Personal information
- Full name: Peter Howard Wilcock
- Born: 18 November 1945 (age 79) Lancashire, England
- Sporting nationality: England

Career
- Status: Professional
- Former tour(s): European Tour
- Professional wins: 1

Best results in major championships
- Masters Tournament: DNP
- PGA Championship: DNP
- U.S. Open: DNP
- The Open Championship: T18: 1973

= Peter Wilcock =

English golfer (born 1945)

Peter Howard Wilcock (born 18 November 1945) is an English professional golfer. He won the Italian BP Open in 1972 and represented England in the 1973 World Cup. Wilcock is remembered for scoring a hole-in-one on two successive days in the 1974 Penfold Tournament. On the second day he holed out at the 133-yard 5th hole winning a saloon car worth nearly £2,000, providing that no other professional achieved the feat during the tournament. He took out an insurance policy against this eventuality and then holed out again on the third day, at the 176-yard 11th hole.

==Golf career==
Wilcock showed promise as a young professional, finishing fourth in Lord Derby’s Under-23 Professional Tournament in 1968, scoring a course-record 69 in the final round. The following year he was again fourth in the under-25 Coca-Cola Young Professionals' Championship.

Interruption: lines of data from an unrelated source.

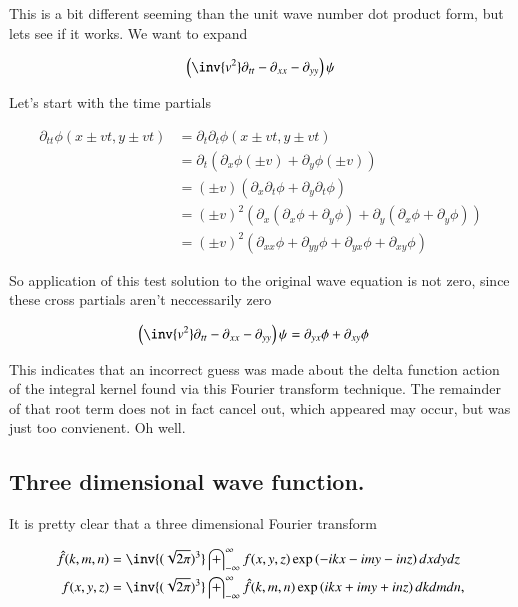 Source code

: \documentclass{article}
\newcommand{\IIinf}[0]{ \int_{-\infty}^\infty }
\begin{document}
This is a bit different seeming than the unit wave number dot product form, but lets see if it works.  We want to expand

\begin{align*}
\left(\inv{v^2} \partial_{tt} -\partial_{xx} -\partial_{yy} \right)\psi
\end{align*}

Let's start with the time partials

\begin{align*}
\partial_{tt} \phi( x \pm vt, y \pm vt ) 
&=
\partial_{t} \partial_t \phi( x \pm vt, y \pm vt ) \\
&= \partial_{t} ( \partial_x \phi (\pm v) +\partial_y \phi (\pm v) ) \\
&= (\pm v)( \partial_{x} \partial_t \phi  + \partial_y \partial_t \phi ) \\
&= (\pm v)^2( \partial_{x} (\partial_x \phi + \partial_y \phi)  + \partial_y (\partial_x \phi + \partial_y \phi)) \\
&= (\pm v)^2( \partial_{xx} \phi +\partial_{yy} \phi +\partial_{yx} \phi +\partial_{xy} \phi )
\end{align*}

So application of this test solution to the original wave equation is not zero, since these cross partials aren't neccessarily zero

\begin{align*}
\left(\inv{v^2} \partial_{tt} -\partial_{xx} -\partial_{yy} \right)\psi 
&= \partial_{yx} \phi + \partial_{xy} \phi 
\end{align*}

This indicates that an incorrect guess was made about the delta function action of the integral kernel found 
via this Fourier transform technique.  The remainder of that root term does not in fact cancel out, which appeared may 
occur, but was just too convienent.  Oh well.

\subsection{ Three dimensional wave function. }

It is pretty clear that a three dimensional Fourier transform

\begin{align*}
\hat{f}(k,m,n) &= \inv{(\sqrt{2\pi})^3} \IIinf f(x,y,z) \exp\left( -i k x - i m y - i n z \right) dx dy dz \\
{f}(x,y,z) &= \inv{(\sqrt{2\pi})^3} \IIinf \hat{f}(k,m,n) \exp\left( i k x + i m y + i n z \right) dk dm dn,
\end{align*}
\end{document}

Wilcock was runner-up in the 1970 Daks Tournament at Wentworth, three shots behind Neil Coles. Wilcock scored 69 and 67 on the final day to take the £650 second prize. In April 1972 he won the Italian BP Open by 6 strokes.

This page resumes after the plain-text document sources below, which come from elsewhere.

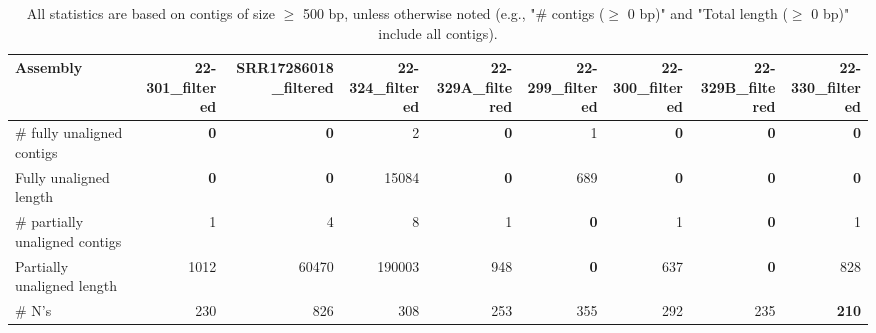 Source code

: \documentclass[12pt,a4paper]{article}
\begin{document}
\begin{table}[ht]
\begin{center}
\caption{All statistics are based on contigs of size $\geq$ 500 bp, unless otherwise noted (e.g., "\# contigs ($\geq$ 0 bp)" and "Total length ($\geq$ 0 bp)" include all contigs).}
\begin{tabular}{|l*{8}{|r}|}
\hline
Assembly & 22-301\_filtered & SRR17286018\_filtered & 22-324\_filtered & 22-329A\_filtered & 22-299\_filtered & 22-300\_filtered & 22-329B\_filtered & 22-330\_filtered \\ \hline
\# fully unaligned contigs & {\bf 0} & {\bf 0} & 2 & {\bf 0} & 1 & {\bf 0} & {\bf 0} & {\bf 0} \\ \hline
Fully unaligned length & {\bf 0} & {\bf 0} & 15084 & {\bf 0} & 689 & {\bf 0} & {\bf 0} & {\bf 0} \\ \hline
\# partially unaligned contigs & 1 & 4 & 8 & 1 & {\bf 0} & 1 & {\bf 0} & 1 \\ \hline
Partially unaligned length & 1012 & 60470 & 190003 & 948 & {\bf 0} & 637 & {\bf 0} & 828 \\ \hline
\# N's & 230 & 826 & 308 & 253 & 355 & 292 & 235 & {\bf 210} \\ \hline
\end{tabular}
\end{center}
\end{table}
\end{document}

Wilcock played on the European Tour from its start in 1972 until 1979. His best season was 1973. In May he reached the semi-final of the Benson & Hedges Match Play Championship, losing 4&3 to Neil Coles and then losing at the 19th hole to Hedley Muscroft in the third-place playoff. In June he was joint runner-up in the Martini International, tied with Dai Rees and a stroke behind Maurice Bembridge, winning £1,050. In July, Wilcock started with a 71 in the Open Championship, to be joint 5th after the first day and finished tied for 18th, his best result in the Open. The year ended with Wilcock being chosen to partner Peter Butler in the English team in the World Cup after the late withdrawal of Peter Oosterhuis.

Wilcock scored a hole-in-one on two successive days in the 1974 Penfold Tournament. On the second day he holed out at the 133-yard 5th hole winning a saloon car worth nearly £2,000, providing that no other professional achieved the feat during the tournament. Wilcock took out an insurance policy against this eventuality and then holed out again on the third day, at the 176-yard 11th hole. This was the first time a player had scored two holes-in-one in a European Tour event, a record equalled by Eamonn Darcy at the 1991 Fujitsu Mediterranean Open.

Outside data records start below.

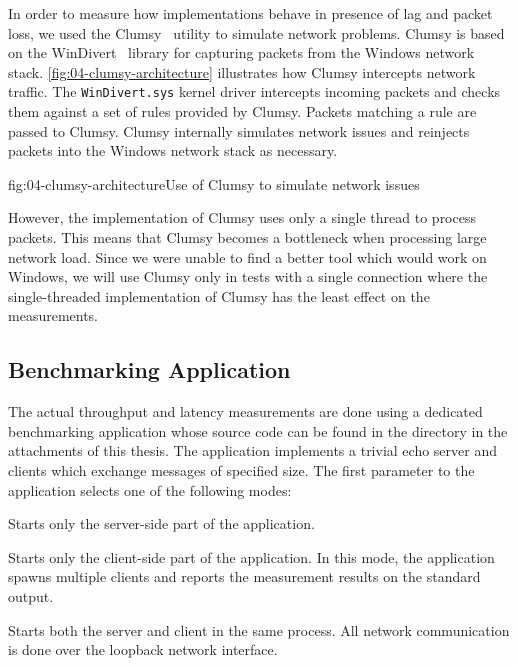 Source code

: In order to measure how implementations behave in presence of lag and packet loss, we used the
Clumsy~\cite{clumsy} utility to simulate network problems. Clumsy is based on the
WinDivert~\cite{WinDivert} library for capturing packets from the Windows network stack.
\autoref{fig:04-clumsy-architecture} illustrates how Clumsy intercepts network traffic. The
\texttt{WinDivert.sys} kernel driver intercepts incoming packets and checks them against a set of
rules provided by Clumsy. Packets matching a rule are passed to Clumsy. Clumsy internally simulates
network issues and reinjects packets into the Windows network stack as necessary.

\begin{myFigure}{fig:04-clumsy-architecture}{Use of Clumsy to simulate network issues}

  \resizebox{0.8\linewidth}{!}{}

\end{myFigure}

However, the implementation of Clumsy uses only a single thread to process packets. This means that
Clumsy becomes a bottleneck when processing large network load.  Since we were unable to find a better tool which would work on
Windows, we will use Clumsy only in tests with a single connection where the single-threaded
implementation of Clumsy has the least effect on the measurements.

\subsection{Benchmarking Application}\label{sec:04-benchmark-app}

The actual throughput and latency measurements are done using a dedicated benchmarking \dotnet{}
application whose source code can be found in the
 directory in the attachments of this thesis.
The application implements a trivial echo server and clients which exchange messages of specified
size. The first parameter to the application selects one of the following modes:

\begin{description}

   Starts only the server-side part of the application.

   Starts only the client-side part of the application. In this mode, the
application spawns multiple clients and reports the measurement results on the standard output.

   Starts both the server and client in the same process. All network
communication is done over the loopback network interface.

\end{description}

Wilcock was at the Warren Golf Centre in Stockport, the Trevose Golf & Country Club in Cornwall, before moving to Hemsted Forest Golf Club (now called Cranbrook Golf Club), near Cranbrook, Kent.

==Tournament wins (1)==
- 1972 Italian BP Open

==Results in major championships==

| Tournament | 1969 | 1970 | 1971 | 1972 | 1973 | 1974 | 1975 | 1976 | 1977 | 1978 |
|---|---|---|---|---|---|---|---|---|---|---|
| The Open Championship | T42 |  | CUT |  | T18 | CUT | T47 |  |  | CUT |

Note: Wilcock only played in the Open Championship.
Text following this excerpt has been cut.